If in $\triangle ABC$, $\dfrac{\sin A}{\sin C} = \dfrac{\sin \left(A - B\right)}{\sin \left(B - C\right)}$, then prove that $a^2$, $b^2$ and $c^2$ are in A.P.

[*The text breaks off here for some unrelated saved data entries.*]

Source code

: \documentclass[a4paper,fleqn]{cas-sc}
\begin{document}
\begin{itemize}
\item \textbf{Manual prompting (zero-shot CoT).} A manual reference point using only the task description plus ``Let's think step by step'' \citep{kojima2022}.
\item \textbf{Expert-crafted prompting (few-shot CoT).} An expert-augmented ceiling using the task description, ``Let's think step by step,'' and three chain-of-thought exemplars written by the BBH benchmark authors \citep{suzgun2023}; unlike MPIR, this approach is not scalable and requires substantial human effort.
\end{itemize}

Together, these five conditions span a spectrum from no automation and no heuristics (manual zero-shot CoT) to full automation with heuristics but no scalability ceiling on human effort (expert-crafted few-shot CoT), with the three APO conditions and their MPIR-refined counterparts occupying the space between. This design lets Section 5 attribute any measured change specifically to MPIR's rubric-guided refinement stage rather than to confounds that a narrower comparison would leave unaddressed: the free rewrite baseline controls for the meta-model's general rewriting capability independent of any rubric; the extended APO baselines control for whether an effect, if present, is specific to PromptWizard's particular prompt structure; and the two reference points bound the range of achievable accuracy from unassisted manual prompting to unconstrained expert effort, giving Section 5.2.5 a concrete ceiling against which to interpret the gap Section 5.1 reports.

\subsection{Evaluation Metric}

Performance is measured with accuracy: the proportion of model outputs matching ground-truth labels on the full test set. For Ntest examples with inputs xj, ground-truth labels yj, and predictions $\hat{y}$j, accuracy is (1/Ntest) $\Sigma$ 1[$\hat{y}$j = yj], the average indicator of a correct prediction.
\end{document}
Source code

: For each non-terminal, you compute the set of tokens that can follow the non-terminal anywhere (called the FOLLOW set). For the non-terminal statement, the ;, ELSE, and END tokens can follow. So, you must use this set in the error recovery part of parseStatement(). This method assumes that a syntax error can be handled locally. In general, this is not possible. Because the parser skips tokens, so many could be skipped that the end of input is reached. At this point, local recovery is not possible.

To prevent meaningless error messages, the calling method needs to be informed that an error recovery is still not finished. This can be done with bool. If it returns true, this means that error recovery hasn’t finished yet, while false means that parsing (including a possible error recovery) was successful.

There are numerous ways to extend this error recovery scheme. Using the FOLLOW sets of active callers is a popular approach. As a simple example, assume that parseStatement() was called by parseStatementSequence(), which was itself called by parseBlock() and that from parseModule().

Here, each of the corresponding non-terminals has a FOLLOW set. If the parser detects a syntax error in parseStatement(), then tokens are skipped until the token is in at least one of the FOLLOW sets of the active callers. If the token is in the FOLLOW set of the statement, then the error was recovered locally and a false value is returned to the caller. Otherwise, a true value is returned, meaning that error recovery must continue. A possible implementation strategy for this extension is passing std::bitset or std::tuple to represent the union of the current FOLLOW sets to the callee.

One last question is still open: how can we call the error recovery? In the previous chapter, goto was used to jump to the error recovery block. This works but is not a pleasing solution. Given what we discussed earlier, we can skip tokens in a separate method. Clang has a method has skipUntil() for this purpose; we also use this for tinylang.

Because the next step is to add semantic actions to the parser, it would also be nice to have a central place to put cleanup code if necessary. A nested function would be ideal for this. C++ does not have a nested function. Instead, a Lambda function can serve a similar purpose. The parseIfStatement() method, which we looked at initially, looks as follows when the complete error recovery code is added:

By sine rule, $\;$ $\dfrac{a}{\sin A} = \dfrac{b}{\sin B} = \dfrac{c}{\sin C} = 2R$ $\;$ where $R$ is the circumradius of $\triangle ABC$
$\implies$ $\sin A = \dfrac{a}{2 R}$, $\;$ $\sin B = \dfrac{b}{2 R}$, $\;$ $\sin C = \dfrac{c}{2 R}$
By cosine rule,
$\cos A = \dfrac{b^2 + c^2 - a^2}{2 b c}$, $\;$ $\cos B = \dfrac{c^2 + a^2 - b^2}{2 c a}$, $\;$ $\cos C = \dfrac{a^2 + b^2 - c^2}{2 a b}$
Given: $\;$ $\dfrac{\sin A}{\sin C} = \dfrac{\sin \left(A - B\right)}{\sin \left(B - C\right)}$
i.e. $\;$ $\dfrac{\sin A}{\sin C} = \dfrac{\sin A \cos B - \cos A \sin B}{\sin B \cos C - \cos B \sin C}$ $\;\;\; \cdots \; (1)$
Applying sine and cosine rule to equation $(1)$ we have,
i.e. $\;$ $\dfrac{\dfrac{a}{2 R}}{\dfrac{c}{2 R}} = \dfrac{\left(\dfrac{a}{2 R}\right) \left(\dfrac{c^2 + a^2 - b^2}{2 c a}\right) - \left(\dfrac{b^2 + c^2 - a^2}{2 b c}\right) \left(\dfrac{b}{2 R}\right)}{\left(\dfrac{b}{2 R}\right) \left(\dfrac{a^2 + b^2 - c^2}{2 a b}\right) - \left(\dfrac{c^2 + a^2 - b^2}{2 c a}\right) \left(\dfrac{c}{2 R}\right)}$
i.e. $\;$ $\dfrac{a}{c} = \dfrac{\left(\dfrac{c^2 + a^2 - b^2}{c}\right) - \left(\dfrac{b^2 + c^2 - a^2}{c}\right)}{\left(\dfrac{a^2 + b^2 - c^2}{a}\right) - \left(\dfrac{c^2 + a^2 - b^2}{a}\right)}$
i.e. $\;$ $\dfrac{a}{c} = \dfrac{\dfrac{2 a^2 - 2 b^2}{c}}{\dfrac{2 b^2 - 2 c^2}{a}}$
i.e. $\;$ $\dfrac{a}{c} = \dfrac{a \left(a^2 - b^2\right)}{c \left(b^2 - c^2\right)}$
i.e. $\;$ $a^2 - b^2 = b^2 - c^2$
i.e. $\;$ $b^2 - a^2 = c^2 - b^2$
$\implies$ $a^2$, $b^2$ and $c^2$ are in A.P.
Hence proved.